If I want to go really really cross language, I normally would suggest JSON, as the ease of javascript support and an abundance of libraries, as well as being human readable and modifiable (I prefer it to XML as I find it smaller in terms of chars, faster, and more readable). It's not the most efficient in terms of space, however, and a more machine readable format like protocol buffers or thrift would have advantages there (thrift can be made from an IDL, but it is also made for encoding services, so it could be heavier than you want).
You need ASN.1! (Some people refer to this as binary XML.) ASN.1 is very compact and thus ideal to transfer data between two systems. And for those who don't think this is ever used: several Internet protocols are based upon the ASN.1 model for data serialization!
Unfortunately, there aren't many libraries available for Java or C++ that will support ASN.1. I had to work with it several years ago and just couldn't find a good, free or inexpensive tool to allow support for ASN.1 in C++. At Objective Systems they are selling ASN.1/XML solutions but it's extremely expensive. (The ASN.1 compiler for C++ and Java, that is!) It costs you an arm and a leg at least! (But then you will have a tool that you can use with only one hand...)
I'd suggest saving the data with SQLite database. The structs can be stored as database rows in SQLite tables.
The resulting database file is binary compatible across many different platforms and can be stored as a BLOB in your main database. I believe the file size is comparable to compressed XML file with the same data, but memory usage during processing will be significantly less than XML DOM.

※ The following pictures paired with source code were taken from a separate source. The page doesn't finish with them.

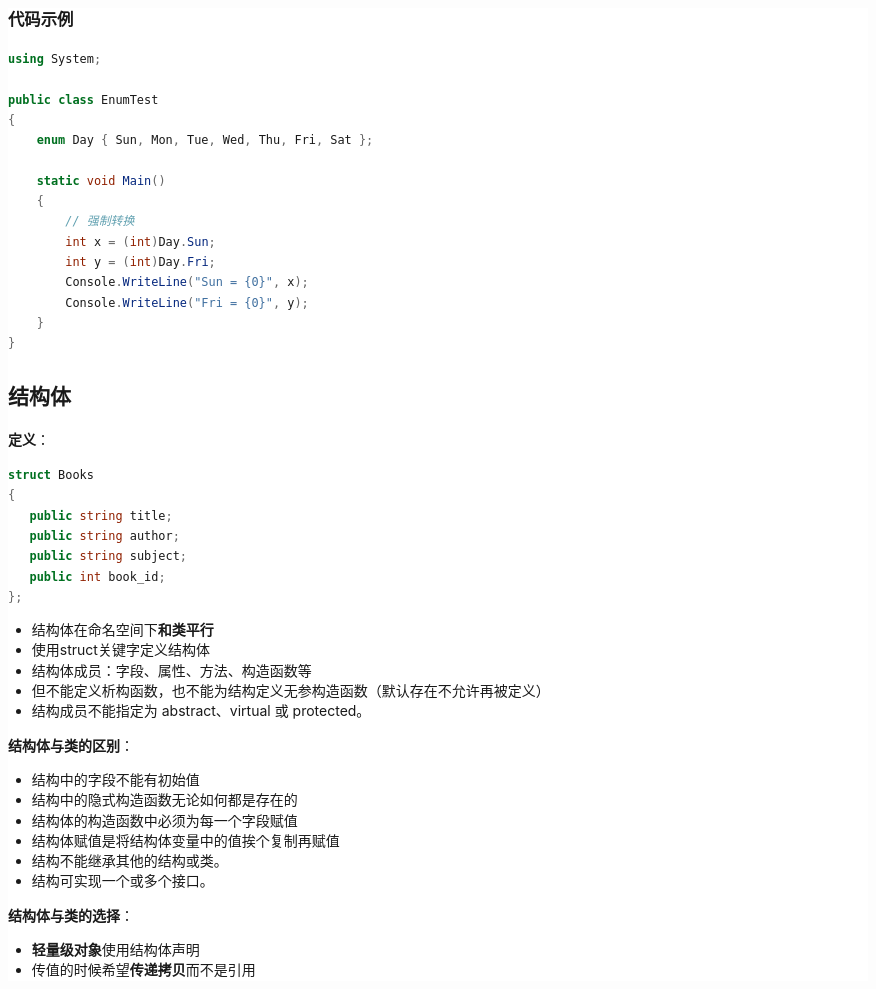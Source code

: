 ### 代码示例

```csharp
using System;

public class EnumTest
{
    enum Day { Sun, Mon, Tue, Wed, Thu, Fri, Sat };

    static void Main()
    {
        // 强制转换
        int x = (int)Day.Sun;
        int y = (int)Day.Fri;
        Console.WriteLine("Sun = {0}", x);
        Console.WriteLine("Fri = {0}", y);
    }
}
```





## 结构体

**定义**：

```csharp
struct Books
{
   public string title;
   public string author;
   public string subject;
   public int book_id;
};
```

- 结构体在命名空间下**和类平行**
- 使用struct关键字定义结构体
- 结构体成员：字段、属性、方法、构造函数等
- 但不能定义析构函数，也不能为结构定义无参构造函数（默认存在不允许再被定义）
- 结构成员不能指定为 abstract、virtual 或 protected。

**结构体与类的区别**：

- 结构中的字段不能有初始值
- 结构中的隐式构造函数无论如何都是存在的
- 结构体的构造函数中必须为每一个字段赋值
- 结构体赋值是将结构体变量中的值挨个复制再赋值
- 结构不能继承其他的结构或类。
- 结构可实现一个或多个接口。

**结构体与类的选择**：

- **轻量级对象**使用结构体声明
- 传值的时候希望**传递拷贝**而不是引用
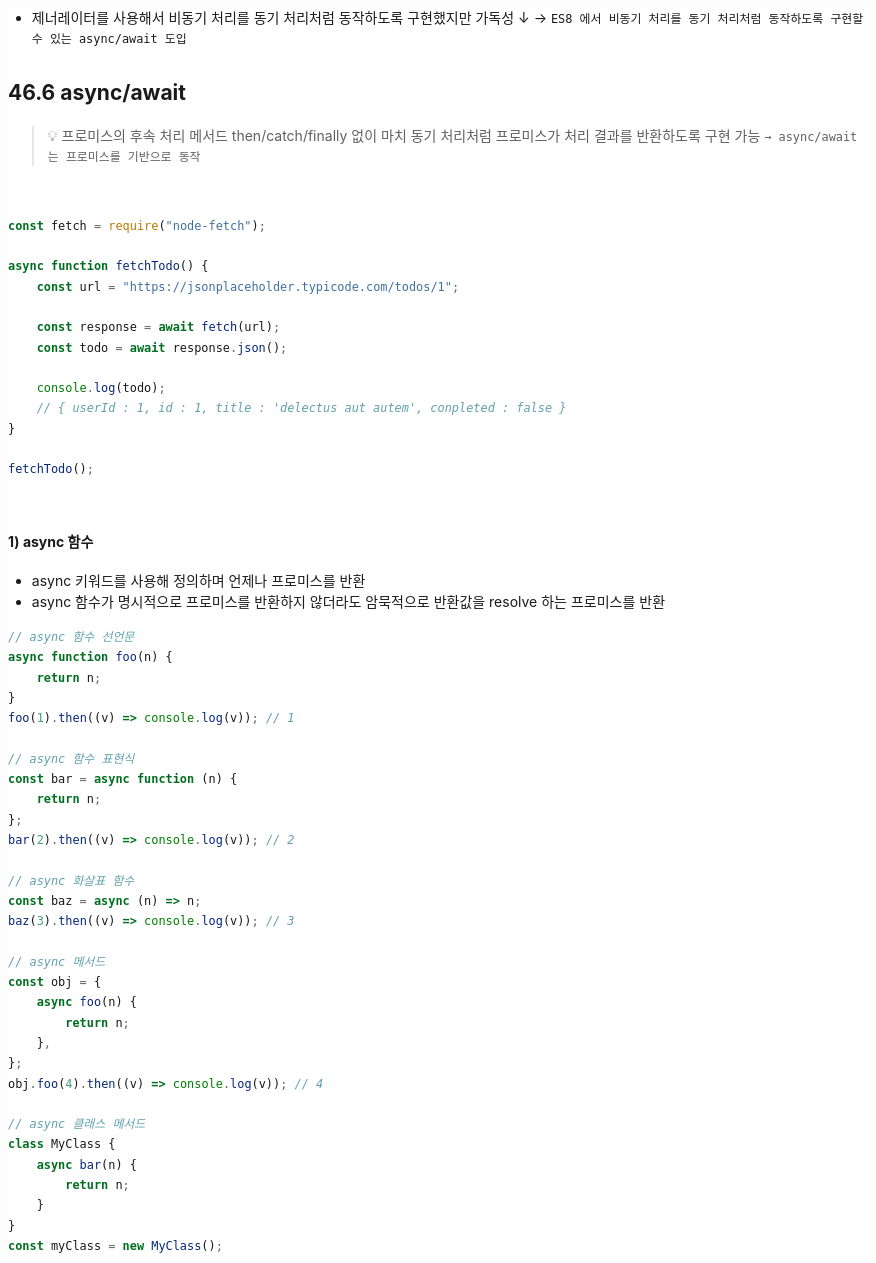 - 제너레이터를 사용해서 비동기 처리를 동기 처리처럼 동작하도록 구현했지만 가독성 ↓
  → `ES8 에서 비동기 처리를 동기 처리처럼 동작하도록 구현할 수 있는 async/await 도입`

## 46.6 async/await

> 💡 프로미스의 후속 처리 메서드 then/catch/finally 없이 마치 동기 처리처럼 프로미스가 처리 결과를 반환하도록 구현 가능
> `→ async/await 는 프로미스를 기반으로 동작`

<br>

```js
const fetch = require("node-fetch");

async function fetchTodo() {
	const url = "https://jsonplaceholder.typicode.com/todos/1";

	const response = await fetch(url);
	const todo = await response.json();

	console.log(todo);
	// { userId : 1, id : 1, title : 'delectus aut autem', conpleted : false }
}

fetchTodo();
```

<br>

#### 1) async 함수

- async 키워드를 사용해 정의하며 언제나 프로미스를 반환
- async 함수가 명시적으로 프로미스를 반환하지 않더라도 암묵적으로 반환값을 resolve 하는 프로미스를 반환
  <br>

```jsx
// async 함수 선언문
async function foo(n) {
	return n;
}
foo(1).then((v) => console.log(v)); // 1

// async 함수 표현식
const bar = async function (n) {
	return n;
};
bar(2).then((v) => console.log(v)); // 2

// async 화살표 함수
const baz = async (n) => n;
baz(3).then((v) => console.log(v)); // 3

// async 메서드
const obj = {
	async foo(n) {
		return n;
	},
};
obj.foo(4).then((v) => console.log(v)); // 4

// async 클래스 메서드
class MyClass {
	async bar(n) {
		return n;
	}
}
const myClass = new MyClass();
```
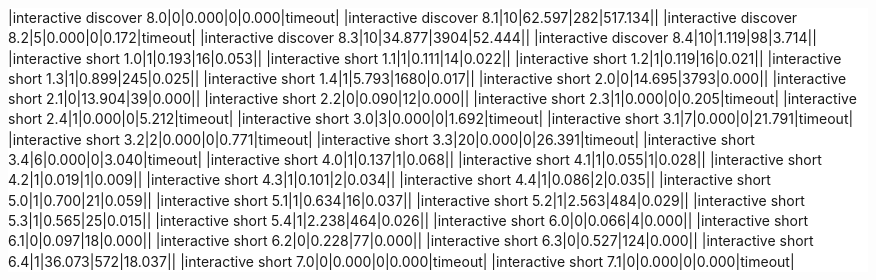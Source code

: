 |interactive discover 8.0|0|0.000|0|0.000|timeout|
|interactive discover 8.1|10|62.597|282|517.134||
|interactive discover 8.2|5|0.000|0|0.172|timeout|
|interactive discover 8.3|10|34.877|3904|52.444||
|interactive discover 8.4|10|1.119|98|3.714||
|interactive short 1.0|1|0.193|16|0.053||
|interactive short 1.1|1|0.111|14|0.022||
|interactive short 1.2|1|0.119|16|0.021||
|interactive short 1.3|1|0.899|245|0.025||
|interactive short 1.4|1|5.793|1680|0.017||
|interactive short 2.0|0|14.695|3793|0.000||
|interactive short 2.1|0|13.904|39|0.000||
|interactive short 2.2|0|0.090|12|0.000||
|interactive short 2.3|1|0.000|0|0.205|timeout|
|interactive short 2.4|1|0.000|0|5.212|timeout|
|interactive short 3.0|3|0.000|0|1.692|timeout|
|interactive short 3.1|7|0.000|0|21.791|timeout|
|interactive short 3.2|2|0.000|0|0.771|timeout|
|interactive short 3.3|20|0.000|0|26.391|timeout|
|interactive short 3.4|6|0.000|0|3.040|timeout|
|interactive short 4.0|1|0.137|1|0.068||
|interactive short 4.1|1|0.055|1|0.028||
|interactive short 4.2|1|0.019|1|0.009||
|interactive short 4.3|1|0.101|2|0.034||
|interactive short 4.4|1|0.086|2|0.035||
|interactive short 5.0|1|0.700|21|0.059||
|interactive short 5.1|1|0.634|16|0.037||
|interactive short 5.2|1|2.563|484|0.029||
|interactive short 5.3|1|0.565|25|0.015||
|interactive short 5.4|1|2.238|464|0.026||
|interactive short 6.0|0|0.066|4|0.000||
|interactive short 6.1|0|0.097|18|0.000||
|interactive short 6.2|0|0.228|77|0.000||
|interactive short 6.3|0|0.527|124|0.000||
|interactive short 6.4|1|36.073|572|18.037||
|interactive short 7.0|0|0.000|0|0.000|timeout|
|interactive short 7.1|0|0.000|0|0.000|timeout|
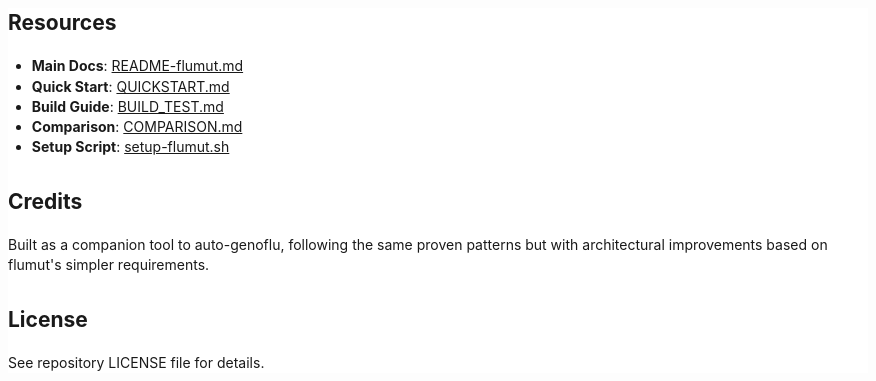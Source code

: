 ## Resources

- **Main Docs**: [README-flumut.md](README-flumut.md)
- **Quick Start**: [QUICKSTART.md](QUICKSTART.md)
- **Build Guide**: [BUILD_TEST.md](BUILD_TEST.md)
- **Comparison**: [COMPARISON.md](COMPARISON.md)
- **Setup Script**: [setup-flumut.sh](setup-flumut.sh)

## Credits

Built as a companion tool to auto-genoflu, following the same proven patterns but with architectural improvements based on flumut's simpler requirements.

## License

See repository LICENSE file for details.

Why haven't you chosen XML, as this perfectly suits your demand. Both C++ and Java allow for an easy implementation.
Furthermore, I doubt your idea of storing everything as a blob in the database, use a relational database what a database has been designed for, or switch to some object oriented database like http://www.versant.com/en_US/products/objectdatabase which supports both Java and C++.
There is also Avro. Look this question for comparison of Apache thrift, protocol buffers, mes and so on.